TASK DIRECTIONS >> For each line in the data below, write an exact copy.

(Extracted data entries)
>>>>>
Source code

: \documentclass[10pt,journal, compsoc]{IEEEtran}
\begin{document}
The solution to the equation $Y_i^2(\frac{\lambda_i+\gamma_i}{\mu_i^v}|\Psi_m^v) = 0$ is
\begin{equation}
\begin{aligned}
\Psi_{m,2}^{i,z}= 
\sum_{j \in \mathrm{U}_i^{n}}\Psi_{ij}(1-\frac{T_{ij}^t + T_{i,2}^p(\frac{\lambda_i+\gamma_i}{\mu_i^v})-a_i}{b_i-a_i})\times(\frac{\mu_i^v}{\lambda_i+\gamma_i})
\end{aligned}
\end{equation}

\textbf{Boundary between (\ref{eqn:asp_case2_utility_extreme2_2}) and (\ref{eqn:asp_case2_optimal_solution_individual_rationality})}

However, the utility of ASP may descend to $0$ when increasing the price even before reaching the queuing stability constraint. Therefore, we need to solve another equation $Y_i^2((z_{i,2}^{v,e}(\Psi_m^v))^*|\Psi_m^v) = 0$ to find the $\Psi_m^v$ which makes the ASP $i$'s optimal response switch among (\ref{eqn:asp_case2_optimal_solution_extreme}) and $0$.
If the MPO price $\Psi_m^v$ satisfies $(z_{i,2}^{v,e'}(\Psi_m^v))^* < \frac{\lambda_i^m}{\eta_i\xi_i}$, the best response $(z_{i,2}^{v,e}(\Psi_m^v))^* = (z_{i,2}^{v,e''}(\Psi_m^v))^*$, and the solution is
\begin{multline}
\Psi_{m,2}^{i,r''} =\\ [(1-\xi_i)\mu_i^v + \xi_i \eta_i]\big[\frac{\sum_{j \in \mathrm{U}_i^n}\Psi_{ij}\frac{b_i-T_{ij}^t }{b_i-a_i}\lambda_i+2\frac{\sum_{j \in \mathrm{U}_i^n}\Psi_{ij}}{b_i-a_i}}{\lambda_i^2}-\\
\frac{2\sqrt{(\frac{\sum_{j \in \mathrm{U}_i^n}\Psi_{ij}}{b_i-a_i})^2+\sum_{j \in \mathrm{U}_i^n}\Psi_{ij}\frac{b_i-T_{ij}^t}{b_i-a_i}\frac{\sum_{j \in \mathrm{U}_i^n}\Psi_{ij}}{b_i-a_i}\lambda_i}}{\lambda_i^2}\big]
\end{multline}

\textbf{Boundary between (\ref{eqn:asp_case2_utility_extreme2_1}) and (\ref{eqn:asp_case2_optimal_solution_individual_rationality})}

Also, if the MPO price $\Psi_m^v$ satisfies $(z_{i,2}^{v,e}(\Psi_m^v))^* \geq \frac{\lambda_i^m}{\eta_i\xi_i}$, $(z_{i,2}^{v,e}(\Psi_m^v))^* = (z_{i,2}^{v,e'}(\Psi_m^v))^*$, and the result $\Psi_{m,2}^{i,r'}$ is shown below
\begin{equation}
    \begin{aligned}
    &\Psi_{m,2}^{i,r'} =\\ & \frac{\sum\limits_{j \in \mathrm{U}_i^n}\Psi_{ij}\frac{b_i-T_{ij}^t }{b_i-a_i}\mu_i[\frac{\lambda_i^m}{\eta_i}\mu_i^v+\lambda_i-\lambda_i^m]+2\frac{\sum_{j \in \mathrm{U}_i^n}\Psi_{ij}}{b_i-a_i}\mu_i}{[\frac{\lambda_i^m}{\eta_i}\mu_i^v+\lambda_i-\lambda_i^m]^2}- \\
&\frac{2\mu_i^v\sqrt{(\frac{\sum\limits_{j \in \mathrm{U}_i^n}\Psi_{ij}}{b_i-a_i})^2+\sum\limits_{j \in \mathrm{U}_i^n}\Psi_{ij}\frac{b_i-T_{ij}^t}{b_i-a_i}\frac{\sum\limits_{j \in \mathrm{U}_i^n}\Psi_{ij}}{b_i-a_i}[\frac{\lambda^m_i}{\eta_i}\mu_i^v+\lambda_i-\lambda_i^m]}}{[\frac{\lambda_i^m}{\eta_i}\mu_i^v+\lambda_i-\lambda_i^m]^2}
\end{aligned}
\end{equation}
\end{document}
<<<<<
SOLUTION TO THIS PROBLEM >>
Source code

: \documentclass[10pt,journal, compsoc]{IEEEtran}
\begin{document}
The solution to the equation $Y_i^2(\frac{\lambda_i+\gamma_i}{\mu_i^v}|\Psi_m^v) = 0$ is
\begin{equation}
\begin{aligned}
\Psi_{m,2}^{i,z}= 
\sum_{j \in \mathrm{U}_i^{n}}\Psi_{ij}(1-\frac{T_{ij}^t + T_{i,2}^p(\frac{\lambda_i+\gamma_i}{\mu_i^v})-a_i}{b_i-a_i})\times(\frac{\mu_i^v}{\lambda_i+\gamma_i})
\end{aligned}
\end{equation}

\textbf{Boundary between (\ref{eqn:asp_case2_utility_extreme2_2}) and (\ref{eqn:asp_case2_optimal_solution_individual_rationality})}

However, the utility of ASP may descend to $0$ when increasing the price even before reaching the queuing stability constraint. Therefore, we need to solve another equation $Y_i^2((z_{i,2}^{v,e}(\Psi_m^v))^*|\Psi_m^v) = 0$ to find the $\Psi_m^v$ which makes the ASP $i$'s optimal response switch among (\ref{eqn:asp_case2_optimal_solution_extreme}) and $0$.
If the MPO price $\Psi_m^v$ satisfies $(z_{i,2}^{v,e'}(\Psi_m^v))^* < \frac{\lambda_i^m}{\eta_i\xi_i}$, the best response $(z_{i,2}^{v,e}(\Psi_m^v))^* = (z_{i,2}^{v,e''}(\Psi_m^v))^*$, and the solution is
\begin{multline}
\Psi_{m,2}^{i,r''} =\\ [(1-\xi_i)\mu_i^v + \xi_i \eta_i]\big[\frac{\sum_{j \in \mathrm{U}_i^n}\Psi_{ij}\frac{b_i-T_{ij}^t }{b_i-a_i}\lambda_i+2\frac{\sum_{j \in \mathrm{U}_i^n}\Psi_{ij}}{b_i-a_i}}{\lambda_i^2}-\\
\frac{2\sqrt{(\frac{\sum_{j \in \mathrm{U}_i^n}\Psi_{ij}}{b_i-a_i})^2+\sum_{j \in \mathrm{U}_i^n}\Psi_{ij}\frac{b_i-T_{ij}^t}{b_i-a_i}\frac{\sum_{j \in \mathrm{U}_i^n}\Psi_{ij}}{b_i-a_i}\lambda_i}}{\lambda_i^2}\big]
\end{multline}

\textbf{Boundary between (\ref{eqn:asp_case2_utility_extreme2_1}) and (\ref{eqn:asp_case2_optimal_solution_individual_rationality})}

Also, if the MPO price $\Psi_m^v$ satisfies $(z_{i,2}^{v,e}(\Psi_m^v))^* \geq \frac{\lambda_i^m}{\eta_i\xi_i}$, $(z_{i,2}^{v,e}(\Psi_m^v))^* = (z_{i,2}^{v,e'}(\Psi_m^v))^*$, and the result $\Psi_{m,2}^{i,r'}$ is shown below
\begin{equation}
    \begin{aligned}
    &\Psi_{m,2}^{i,r'} =\\ & \frac{\sum\limits_{j \in \mathrm{U}_i^n}\Psi_{ij}\frac{b_i-T_{ij}^t }{b_i-a_i}\mu_i[\frac{\lambda_i^m}{\eta_i}\mu_i^v+\lambda_i-\lambda_i^m]+2\frac{\sum_{j \in \mathrm{U}_i^n}\Psi_{ij}}{b_i-a_i}\mu_i}{[\frac{\lambda_i^m}{\eta_i}\mu_i^v+\lambda_i-\lambda_i^m]^2}- \\
&\frac{2\mu_i^v\sqrt{(\frac{\sum\limits_{j \in \mathrm{U}_i^n}\Psi_{ij}}{b_i-a_i})^2+\sum\limits_{j \in \mathrm{U}_i^n}\Psi_{ij}\frac{b_i-T_{ij}^t}{b_i-a_i}\frac{\sum\limits_{j \in \mathrm{U}_i^n}\Psi_{ij}}{b_i-a_i}[\frac{\lambda^m_i}{\eta_i}\mu_i^v+\lambda_i-\lambda_i^m]}}{[\frac{\lambda_i^m}{\eta_i}\mu_i^v+\lambda_i-\lambda_i^m]^2}
\end{aligned}
\end{equation}
\end{document}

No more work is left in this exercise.